» What needs to be done
Give the number of lines in the material below that contain the word "begin". No other content is needed.

» Input data

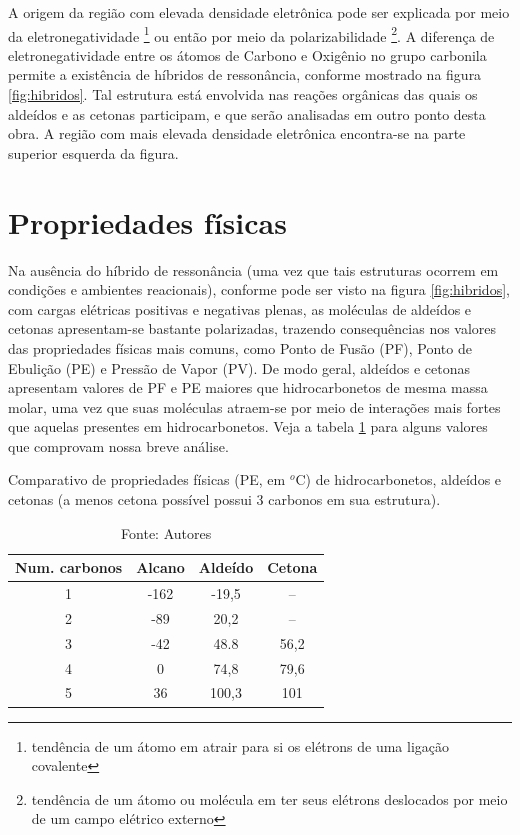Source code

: A origem da região com elevada densidade eletrônica pode ser explicada por meio da eletronegatividade \footnote{tendência de um átomo em atrair para si os elétrons de uma ligação covalente} ou então por meio da polarizabilidade \footnote{tendência de um átomo ou molécula em ter seus elétrons deslocados por meio de um campo elétrico externo}. A diferença de eletronegatividade entre os átomos de Carbono e Oxigênio no grupo carbonila permite a existência de híbridos de ressonância, conforme mostrado na figura \ref{fig:hibridos}. Tal estrutura está envolvida nas reações orgânicas das quais os aldeídos e as cetonas participam, e que serão analisadas em outro ponto desta obra. A região com mais elevada densidade eletrônica encontra-se na parte superior esquerda da figura.

\section{Propriedades físicas}
Na ausência do híbrido de ressonância (uma vez que tais estruturas ocorrem em condições e ambientes reacionais), conforme pode ser visto na figura \ref{fig:hibridos}, com cargas elétricas positivas e negativas plenas, as moléculas de aldeídos e cetonas apresentam-se bastante polarizadas, trazendo consequências nos valores das propriedades físicas mais comuns, como Ponto de Fusão (PF), Ponto de Ebulição (PE) e Pressão de Vapor (PV). De modo geral, aldeídos e cetonas apresentam valores de PF e PE maiores que hidrocarbonetos de mesma massa molar, uma vez que suas moléculas atraem-se por meio de interações mais fortes que aquelas presentes em hidrocarbonetos. Veja a tabela \ref{pfalcanos} para alguns valores que comprovam nossa breve análise.

\vspace{0.5cm}
\begin{table}[!h]
	\begin{center}
	\caption{\label{pfalcanos}Comparativo de propriedades físicas (PE, em $^o$C) de hidrocarbonetos, aldeídos e cetonas (a menos cetona possível possui 3 carbonos em sua estrutura).}
	\vspace{0.5cm}
	\begin{tabular}{c c c c}
	\hline
	Num. carbonos & Alcano & Aldeído & Cetona\\
	\hline
	1 & -162 & -19,5 & -- \\
	2 & -89 & 20,2 & -- \\
	3 & -42 & 48.8 & 56,2 \\
	4 & 0 & 74,8 & 79,6 \\
	5 & 36 & 100,3 & 101 \\
	\hline
	\end{tabular}
	\end{center}
	\caption*{Fonte: Autores}
\end{table}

» Final answer
3